Eisenhüttenstadt/Berlin. Lars Kraumes Film, gestern auf der Berlinale, wurde in Eisenhüttenstadt gedreht.

(dpa/ik) Lars Kraumes Film „Das schweigende Klassenzimmer“, der am Dienstag auf der Berlinale seine Premiere feierte, beruht auf einer wahren Geschichte aus DDR-Zeiten. Der Zeitzeuge Dietrich Garstka hat ein Buch darüber geschrieben, was er und seine Mitschüler im Herbst 1956 erlebten – in Storkow südöstlich von Berlin.

Als Reaktion auf den von sowjetischen Truppen blutig niedergeschlagenen Ungarn-Aufstand hatten die Neuntklässler im Herbst 1956 spontan zwei Schweigeminuten für die Opfer eingelegt. Die Aktion hatte gravierende Folgen: Erst schaltete sich das Kreisschulamt ein, später auch der DDR-Bildungsminister.
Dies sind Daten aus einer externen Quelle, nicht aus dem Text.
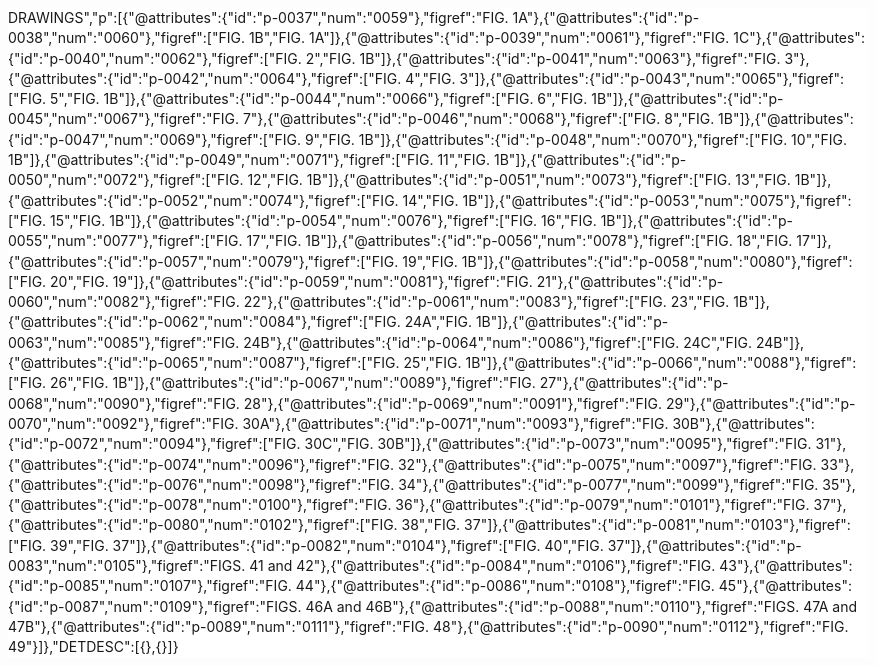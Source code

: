 DRAWINGS","p":[{"@attributes":{"id":"p-0037","num":"0059"},"figref":"FIG. 1A"},{"@attributes":{"id":"p-0038","num":"0060"},"figref":["FIG. 1B","FIG. 1A"]},{"@attributes":{"id":"p-0039","num":"0061"},"figref":"FIG. 1C"},{"@attributes":{"id":"p-0040","num":"0062"},"figref":["FIG. 2","FIG. 1B"]},{"@attributes":{"id":"p-0041","num":"0063"},"figref":"FIG. 3"},{"@attributes":{"id":"p-0042","num":"0064"},"figref":["FIG. 4","FIG. 3"]},{"@attributes":{"id":"p-0043","num":"0065"},"figref":["FIG. 5","FIG. 1B"]},{"@attributes":{"id":"p-0044","num":"0066"},"figref":["FIG. 6","FIG. 1B"]},{"@attributes":{"id":"p-0045","num":"0067"},"figref":"FIG. 7"},{"@attributes":{"id":"p-0046","num":"0068"},"figref":["FIG. 8","FIG. 1B"]},{"@attributes":{"id":"p-0047","num":"0069"},"figref":["FIG. 9","FIG. 1B"]},{"@attributes":{"id":"p-0048","num":"0070"},"figref":["FIG. 10","FIG. 1B"]},{"@attributes":{"id":"p-0049","num":"0071"},"figref":["FIG. 11","FIG. 1B"]},{"@attributes":{"id":"p-0050","num":"0072"},"figref":["FIG. 12","FIG. 1B"]},{"@attributes":{"id":"p-0051","num":"0073"},"figref":["FIG. 13","FIG. 1B"]},{"@attributes":{"id":"p-0052","num":"0074"},"figref":["FIG. 14","FIG. 1B"]},{"@attributes":{"id":"p-0053","num":"0075"},"figref":["FIG. 15","FIG. 1B"]},{"@attributes":{"id":"p-0054","num":"0076"},"figref":["FIG. 16","FIG. 1B"]},{"@attributes":{"id":"p-0055","num":"0077"},"figref":["FIG. 17","FIG. 1B"]},{"@attributes":{"id":"p-0056","num":"0078"},"figref":["FIG. 18","FIG. 17"]},{"@attributes":{"id":"p-0057","num":"0079"},"figref":["FIG. 19","FIG. 1B"]},{"@attributes":{"id":"p-0058","num":"0080"},"figref":["FIG. 20","FIG. 19"]},{"@attributes":{"id":"p-0059","num":"0081"},"figref":"FIG. 21"},{"@attributes":{"id":"p-0060","num":"0082"},"figref":"FIG. 22"},{"@attributes":{"id":"p-0061","num":"0083"},"figref":["FIG. 23","FIG. 1B"]},{"@attributes":{"id":"p-0062","num":"0084"},"figref":["FIG. 24A","FIG. 1B"]},{"@attributes":{"id":"p-0063","num":"0085"},"figref":"FIG. 24B"},{"@attributes":{"id":"p-0064","num":"0086"},"figref":["FIG. 24C","FIG. 24B"]},{"@attributes":{"id":"p-0065","num":"0087"},"figref":["FIG. 25","FIG. 1B"]},{"@attributes":{"id":"p-0066","num":"0088"},"figref":["FIG. 26","FIG. 1B"]},{"@attributes":{"id":"p-0067","num":"0089"},"figref":"FIG. 27"},{"@attributes":{"id":"p-0068","num":"0090"},"figref":"FIG. 28"},{"@attributes":{"id":"p-0069","num":"0091"},"figref":"FIG. 29"},{"@attributes":{"id":"p-0070","num":"0092"},"figref":"FIG. 30A"},{"@attributes":{"id":"p-0071","num":"0093"},"figref":"FIG. 30B"},{"@attributes":{"id":"p-0072","num":"0094"},"figref":["FIG. 30C","FIG. 30B"]},{"@attributes":{"id":"p-0073","num":"0095"},"figref":"FIG. 31"},{"@attributes":{"id":"p-0074","num":"0096"},"figref":"FIG. 32"},{"@attributes":{"id":"p-0075","num":"0097"},"figref":"FIG. 33"},{"@attributes":{"id":"p-0076","num":"0098"},"figref":"FIG. 34"},{"@attributes":{"id":"p-0077","num":"0099"},"figref":"FIG. 35"},{"@attributes":{"id":"p-0078","num":"0100"},"figref":"FIG. 36"},{"@attributes":{"id":"p-0079","num":"0101"},"figref":"FIG. 37"},{"@attributes":{"id":"p-0080","num":"0102"},"figref":["FIG. 38","FIG. 37"]},{"@attributes":{"id":"p-0081","num":"0103"},"figref":["FIG. 39","FIG. 37"]},{"@attributes":{"id":"p-0082","num":"0104"},"figref":["FIG. 40","FIG. 37"]},{"@attributes":{"id":"p-0083","num":"0105"},"figref":"FIGS. 41 and 42"},{"@attributes":{"id":"p-0084","num":"0106"},"figref":"FIG. 43"},{"@attributes":{"id":"p-0085","num":"0107"},"figref":"FIG. 44"},{"@attributes":{"id":"p-0086","num":"0108"},"figref":"FIG. 45"},{"@attributes":{"id":"p-0087","num":"0109"},"figref":"FIGS. 46A and 46B"},{"@attributes":{"id":"p-0088","num":"0110"},"figref":"FIGS. 47A and 47B"},{"@attributes":{"id":"p-0089","num":"0111"},"figref":"FIG. 48"},{"@attributes":{"id":"p-0090","num":"0112"},"figref":"FIG. 49"}]},"DETDESC":[{},{}]}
Die SED-Funktionäre suchten den Anstifter, die Schüler hielten dicht und wurden alle vom Abitur ausgeschlossen. 16 von ihnen flohen zunächst nach West-Berlin und wurden später propagandaträchtig in die Bundesrepublik ausgeflogen. In Hessen machten sie schließlich 1958 ihr Abitur, unter ihnen auch Garstka.

Der Originalschauplatz Storkow taugte als Drehort nicht mehr. Die alte Schule ist längst umgebaut. Stattdessen zog es das Filmteam nach Eisenhüttenstadt. Die einst erste sozialistische Stadt der DDR – damals als Stalinstadt im Zusammenhang mit dem Eisenhüttenkombinat Ost gebaut – hat alles, was das Herz der Filmemacher höher schlagen ließ.